***** GIVEN DATA
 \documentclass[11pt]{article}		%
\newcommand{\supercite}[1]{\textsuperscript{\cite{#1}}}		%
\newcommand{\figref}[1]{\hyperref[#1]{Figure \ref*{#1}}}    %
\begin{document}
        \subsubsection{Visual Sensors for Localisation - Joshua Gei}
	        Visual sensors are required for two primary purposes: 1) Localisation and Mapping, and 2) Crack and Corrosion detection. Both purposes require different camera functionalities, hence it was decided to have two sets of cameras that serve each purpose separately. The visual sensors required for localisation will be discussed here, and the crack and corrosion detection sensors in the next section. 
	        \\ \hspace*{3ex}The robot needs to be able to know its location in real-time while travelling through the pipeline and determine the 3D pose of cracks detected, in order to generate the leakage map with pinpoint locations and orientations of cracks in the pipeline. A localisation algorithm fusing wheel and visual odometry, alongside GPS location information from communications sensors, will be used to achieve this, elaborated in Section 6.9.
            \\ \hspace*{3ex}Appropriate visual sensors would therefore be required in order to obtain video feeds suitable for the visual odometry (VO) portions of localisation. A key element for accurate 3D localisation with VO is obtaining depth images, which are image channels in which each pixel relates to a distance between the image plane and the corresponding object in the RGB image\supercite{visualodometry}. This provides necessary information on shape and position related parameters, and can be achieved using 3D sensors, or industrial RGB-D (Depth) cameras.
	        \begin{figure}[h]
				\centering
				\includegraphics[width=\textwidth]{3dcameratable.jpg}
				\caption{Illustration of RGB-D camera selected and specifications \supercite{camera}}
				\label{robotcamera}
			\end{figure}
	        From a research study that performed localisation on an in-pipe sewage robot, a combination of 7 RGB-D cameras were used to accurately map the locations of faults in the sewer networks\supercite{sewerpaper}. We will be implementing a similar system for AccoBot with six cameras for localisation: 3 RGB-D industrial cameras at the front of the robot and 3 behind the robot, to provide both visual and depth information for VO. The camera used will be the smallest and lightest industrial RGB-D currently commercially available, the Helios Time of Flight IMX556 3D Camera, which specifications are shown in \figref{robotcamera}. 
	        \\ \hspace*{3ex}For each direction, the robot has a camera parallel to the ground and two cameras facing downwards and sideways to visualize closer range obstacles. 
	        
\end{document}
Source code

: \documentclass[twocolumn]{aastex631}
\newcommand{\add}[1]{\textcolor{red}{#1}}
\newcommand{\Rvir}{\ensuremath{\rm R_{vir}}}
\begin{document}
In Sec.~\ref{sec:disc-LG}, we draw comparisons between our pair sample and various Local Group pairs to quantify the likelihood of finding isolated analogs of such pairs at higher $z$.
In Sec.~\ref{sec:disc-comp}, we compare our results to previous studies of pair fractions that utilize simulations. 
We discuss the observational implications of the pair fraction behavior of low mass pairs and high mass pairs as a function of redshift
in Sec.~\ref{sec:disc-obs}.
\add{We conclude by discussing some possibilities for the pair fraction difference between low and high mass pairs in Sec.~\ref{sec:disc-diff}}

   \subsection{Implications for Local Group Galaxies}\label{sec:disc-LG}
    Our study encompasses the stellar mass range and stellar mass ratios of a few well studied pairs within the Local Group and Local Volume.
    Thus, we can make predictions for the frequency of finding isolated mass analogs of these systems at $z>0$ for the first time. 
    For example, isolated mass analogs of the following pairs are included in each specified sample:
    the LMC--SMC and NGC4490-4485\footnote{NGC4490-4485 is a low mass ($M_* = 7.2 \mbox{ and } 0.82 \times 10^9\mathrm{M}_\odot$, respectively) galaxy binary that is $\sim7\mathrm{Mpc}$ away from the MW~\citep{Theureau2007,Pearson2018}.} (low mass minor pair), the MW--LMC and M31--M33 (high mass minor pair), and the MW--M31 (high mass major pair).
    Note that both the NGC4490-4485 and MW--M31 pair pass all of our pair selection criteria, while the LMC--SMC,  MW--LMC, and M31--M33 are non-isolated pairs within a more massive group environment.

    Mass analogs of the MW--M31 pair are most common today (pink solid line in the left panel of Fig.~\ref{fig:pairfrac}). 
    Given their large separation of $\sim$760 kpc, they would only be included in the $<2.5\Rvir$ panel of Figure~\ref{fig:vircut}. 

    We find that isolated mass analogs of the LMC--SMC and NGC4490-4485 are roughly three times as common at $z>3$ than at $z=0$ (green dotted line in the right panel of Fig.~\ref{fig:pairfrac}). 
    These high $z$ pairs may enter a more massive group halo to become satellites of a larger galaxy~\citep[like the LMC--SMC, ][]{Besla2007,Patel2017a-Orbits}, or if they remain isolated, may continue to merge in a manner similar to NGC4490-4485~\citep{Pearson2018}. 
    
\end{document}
**********
TASK TO CARRY OUT:
Pull out each record as written and restate it exactly.

REPLY TO THE EXERCISE:
 \documentclass[11pt]{article}		%
\newcommand{\supercite}[1]{\textsuperscript{\cite{#1}}}		%
\newcommand{\figref}[1]{\hyperref[#1]{Figure \ref*{#1}}}    %
\begin{document}
        \subsubsection{Visual Sensors for Localisation - Joshua Gei}
	        Visual sensors are required for two primary purposes: 1) Localisation and Mapping, and 2) Crack and Corrosion detection. Both purposes require different camera functionalities, hence it was decided to have two sets of cameras that serve each purpose separately. The visual sensors required for localisation will be discussed here, and the crack and corrosion detection sensors in the next section. 
	        \\ \hspace*{3ex}The robot needs to be able to know its location in real-time while travelling through the pipeline and determine the 3D pose of cracks detected, in order to generate the leakage map with pinpoint locations and orientations of cracks in the pipeline. A localisation algorithm fusing wheel and visual odometry, alongside GPS location information from communications sensors, will be used to achieve this, elaborated in Section 6.9.
            \\ \hspace*{3ex}Appropriate visual sensors would therefore be required in order to obtain video feeds suitable for the visual odometry (VO) portions of localisation. A key element for accurate 3D localisation with VO is obtaining depth images, which are image channels in which each pixel relates to a distance between the image plane and the corresponding object in the RGB image\supercite{visualodometry}. This provides necessary information on shape and position related parameters, and can be achieved using 3D sensors, or industrial RGB-D (Depth) cameras.
	        \begin{figure}[h]
				\centering
				\includegraphics[width=\textwidth]{3dcameratable.jpg}
				\caption{Illustration of RGB-D camera selected and specifications \supercite{camera}}
				\label{robotcamera}
			\end{figure}
	        From a research study that performed localisation on an in-pipe sewage robot, a combination of 7 RGB-D cameras were used to accurately map the locations of faults in the sewer networks\supercite{sewerpaper}. We will be implementing a similar system for AccoBot with six cameras for localisation: 3 RGB-D industrial cameras at the front of the robot and 3 behind the robot, to provide both visual and depth information for VO. The camera used will be the smallest and lightest industrial RGB-D currently commercially available, the Helios Time of Flight IMX556 3D Camera, which specifications are shown in \figref{robotcamera}. 
	        \\ \hspace*{3ex}For each direction, the robot has a camera parallel to the ground and two cameras facing downwards and sideways to visualize closer range obstacles. 
	        
\end{document}
Source code

: \documentclass[twocolumn]{aastex631}
\newcommand{\add}[1]{\textcolor{red}{#1}}
\newcommand{\Rvir}{\ensuremath{\rm R_{vir}}}
\begin{document}
In Sec.~\ref{sec:disc-LG}, we draw comparisons between our pair sample and various Local Group pairs to quantify the likelihood of finding isolated analogs of such pairs at higher $z$.
In Sec.~\ref{sec:disc-comp}, we compare our results to previous studies of pair fractions that utilize simulations. 
We discuss the observational implications of the pair fraction behavior of low mass pairs and high mass pairs as a function of redshift
in Sec.~\ref{sec:disc-obs}.
\add{We conclude by discussing some possibilities for the pair fraction difference between low and high mass pairs in Sec.~\ref{sec:disc-diff}}

   \subsection{Implications for Local Group Galaxies}\label{sec:disc-LG}
    Our study encompasses the stellar mass range and stellar mass ratios of a few well studied pairs within the Local Group and Local Volume.
    Thus, we can make predictions for the frequency of finding isolated mass analogs of these systems at $z>0$ for the first time. 
    For example, isolated mass analogs of the following pairs are included in each specified sample:
    the LMC--SMC and NGC4490-4485\footnote{NGC4490-4485 is a low mass ($M_* = 7.2 \mbox{ and } 0.82 \times 10^9\mathrm{M}_\odot$, respectively) galaxy binary that is $\sim7\mathrm{Mpc}$ away from the MW~\citep{Theureau2007,Pearson2018}.} (low mass minor pair), the MW--LMC and M31--M33 (high mass minor pair), and the MW--M31 (high mass major pair).
    Note that both the NGC4490-4485 and MW--M31 pair pass all of our pair selection criteria, while the LMC--SMC,  MW--LMC, and M31--M33 are non-isolated pairs within a more massive group environment.

    Mass analogs of the MW--M31 pair are most common today (pink solid line in the left panel of Fig.~\ref{fig:pairfrac}). 
    Given their large separation of $\sim$760 kpc, they would only be included in the $<2.5\Rvir$ panel of Figure~\ref{fig:vircut}. 

    We find that isolated mass analogs of the LMC--SMC and NGC4490-4485 are roughly three times as common at $z>3$ than at $z=0$ (green dotted line in the right panel of Fig.~\ref{fig:pairfrac}). 
    These high $z$ pairs may enter a more massive group halo to become satellites of a larger galaxy~\citep[like the LMC--SMC, ][]{Besla2007,Patel2017a-Orbits}, or if they remain isolated, may continue to merge in a manner similar to NGC4490-4485~\citep{Pearson2018}. 
    
\end{document}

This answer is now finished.